Mice wouldn’t mistake Indian hemp for food, experts counter
Four police officers have been sacked for claiming that 360kg of marijuana which disappeared from a Police warehouse was eaten by rats.
The disappearance of the drugs was discovered during an inspection of a Police warehouse for impounded drugs in the town of Pilar, 60km outside the capital city of Buenos Aires, Argentina.
The cannabis had been in storage for two years, before it was discovered to be less than the number of kilograms initially registered there.
Of the 6,000kg that had been registered, only 5,460kg of marijuana were found.
The city’s former Police commissioner, Javier Specia, was the first suspect because he had left the inventory for the impounded marijuana unsigned when he left his post in April 2017.
His replacement, Commissioner Emilio Portero, noticed the shortfall and notified the Force’s internal affairs division, who inspected the warehouse.
Called before Judge Adrián González Charvay, Specia and three of his subordinates all offered the same explanation: the missing narcotics had had been “eaten by mice,” they said.
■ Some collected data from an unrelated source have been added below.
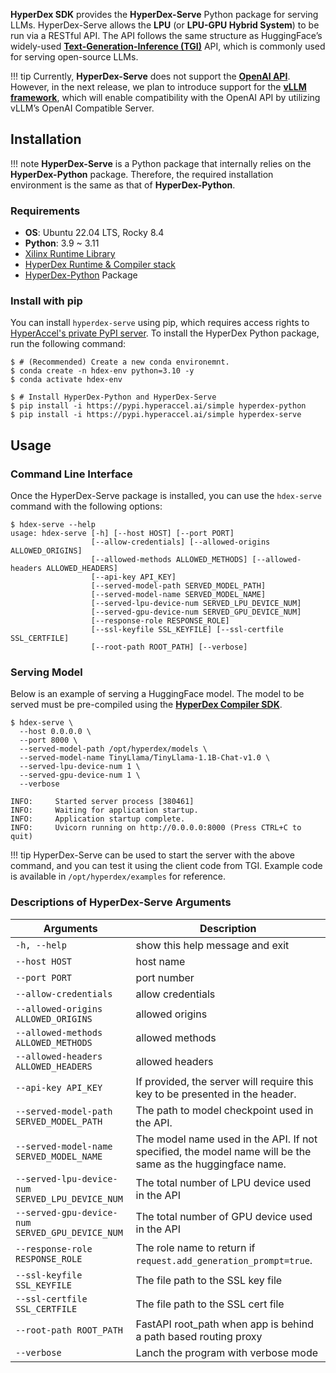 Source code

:**HyperDex SDK** provides the **HyperDex-Serve** Python package for serving LLMs. HyperDex-Serve allows the **LPU** (or **LPU-GPU Hybrid System**) to be run via a RESTful API. The API follows the same structure as HuggingFace’s widely-used [**Text-Generation-Inference (TGI)**](https://huggingface.co/docs/text-generation-inference/index) API, which is commonly used for serving open-source LLMs.


!!! tip
    Currently, **HyperDex-Serve** does not support the [**OpenAI API**](https://platform.openai.com/docs/guides/chat-completions). However, in the next release, we plan to introduce support for the [**vLLM framework**](https://docs.vllm.ai), which will enable compatibility with the OpenAI API by utilizing vLLM’s OpenAI Compatible Server.

## Installation

!!! note
    **HyperDex-Serve** is a Python package that internally relies on the **HyperDex-Python** package. Therefore, the required installation environment is the same as that of **HyperDex-Python**.

### Requirements

* **OS**: Ubuntu 22.04 LTS, Rocky 8.4
* **Python**: 3.9 ~ 3.11
* [Xilinx Runtime Library](./install_guide.md)
* [HyperDex Runtime & Compiler stack](./install_guide.md)
* [HyperDex-Python](./python_api.md) Package

### Install with pip
You can install `hyperdex-serve` using pip, which requires access rights to [HyperAccel's private PyPI server](https://pypi.hyperaccel.ai). To install the HyperDex Python package, run the following command:

```shell linenums="1" hl_lines="5 6 7"
$ # (Recommended) Create a new conda environemnt.
$ conda create -n hdex-env python=3.10 -y
$ conda activate hdex-env

$ # Install HyperDex-Python and HyperDex-Serve
$ pip install -i https://pypi.hyperaccel.ai/simple hyperdex-python
$ pip install -i https://pypi.hyperaccel.ai/simple hyperdex-serve
```

## Usage

### Command Line Interface

Once the HyperDex-Serve package is installed, you can use the `hdex-serve` command with the following options:

```shell linenums="1"
$ hdex-serve --help
usage: hdex-serve [-h] [--host HOST] [--port PORT]
                  [--allow-credentials] [--allowed-origins ALLOWED_ORIGINS]
                  [--allowed-methods ALLOWED_METHODS] [--allowed-headers ALLOWED_HEADERS]
                  [--api-key API_KEY]
                  [--served-model-path SERVED_MODEL_PATH] 
                  [--served-model-name SERVED_MODEL_NAME]
                  [--served-lpu-device-num SERVED_LPU_DEVICE_NUM]
                  [--served-gpu-device-num SERVED_GPU_DEVICE_NUM]
                  [--response-role RESPONSE_ROLE]
                  [--ssl-keyfile SSL_KEYFILE] [--ssl-certfile SSL_CERTFILE]
                  [--root-path ROOT_PATH] [--verbose]
```

### Serving Model

Below is an example of serving a HuggingFace model. The model to be served must be pre-compiled using the [**HyperDex Compiler SDK**](./hyperdex_sdk.md).

```shell linenums="1"
$ hdex-serve \
  --host 0.0.0.0 \
  --port 8000 \
  --served-model-path /opt/hyperdex/models \
  --served-model-name TinyLlama/TinyLlama-1.1B-Chat-v1.0 \
  --served-lpu-device-num 1 \
  --served-gpu-device-num 1 \
  --verbose

INFO:     Started server process [380461]
INFO:     Waiting for application startup.
INFO:     Application startup complete.
INFO:     Uvicorn running on http://0.0.0.0:8000 (Press CTRL+C to quit)
```

!!! tip
    HyperDex-Serve can be used to start the server with the above command, and you can test it using the client code from TGI. Example code is available in `/opt/hyperdex/examples` for reference.

### Descriptions of HyperDex-Serve Arguments

| Arguments                                         | Description                                                                                                   |
|---------------------------------------------------|---------------------------------------------------------------------------------------------------------------|
| `-h, --help `                                     | show this help message and exit                                                                               |
| `--host HOST `                                    | host name                                                                                                     |
| `--port PORT `                                    | port number                                                                                                   |
| `--allow-credentials `                            | allow credentials                                                                                             |
| `--allowed-origins ALLOWED_ORIGINS `              | allowed origins                                                                                               |
| `--allowed-methods ALLOWED_METHODS `              | allowed methods                                                                                               |
| `--allowed-headers ALLOWED_HEADERS `              | allowed headers                                                                                               |
| `--api-key API_KEY `                              | If provided, the server will require this key to be presented in the header.                                  |
| `--served-model-path SERVED_MODEL_PATH `          | The path to model checkpoint used in the API.                                                                 |
| `--served-model-name SERVED_MODEL_NAME `          | The model name used in the API. If not specified, the model name will be the same as the huggingface name.    |
| `--served-lpu-device-num SERVED_LPU_DEVICE_NUM`   | The total number of LPU device used in the API                                                                |
| `--served-gpu-device-num SERVED_GPU_DEVICE_NUM`   | The total number of GPU device used in the API                                                                |
| `--response-role RESPONSE_ROLE `                  | The role name to return if `request.add_generation_prompt=true`.                                              |
| `--ssl-keyfile SSL_KEYFILE `                      | The file path to the SSL key file                                                                             |
| `--ssl-certfile SSL_CERTFILE `                    | The file path to the SSL cert file                                                                            |
| `--root-path ROOT_PATH `                          | FastAPI root_path when app is behind a path based routing proxy                                               |
| `--verbose `                                      | Lanch the program with verbose mode                                                                           |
But forensic experts told the court they doubted even a large number of rodents could have eaten so much marijuana.
“Buenos Aires University experts have explained that mice wouldn’t mistake the drug for food, and that if a large group of mice had eaten it, a lot of dead rats would have been found in the warehouse,” said a spokesperson for the judge.
The four Police officers have been called to testify before the judge on 4 May. The judge will seek to determine if the missing marijuana was the result of “expedience or negligence.”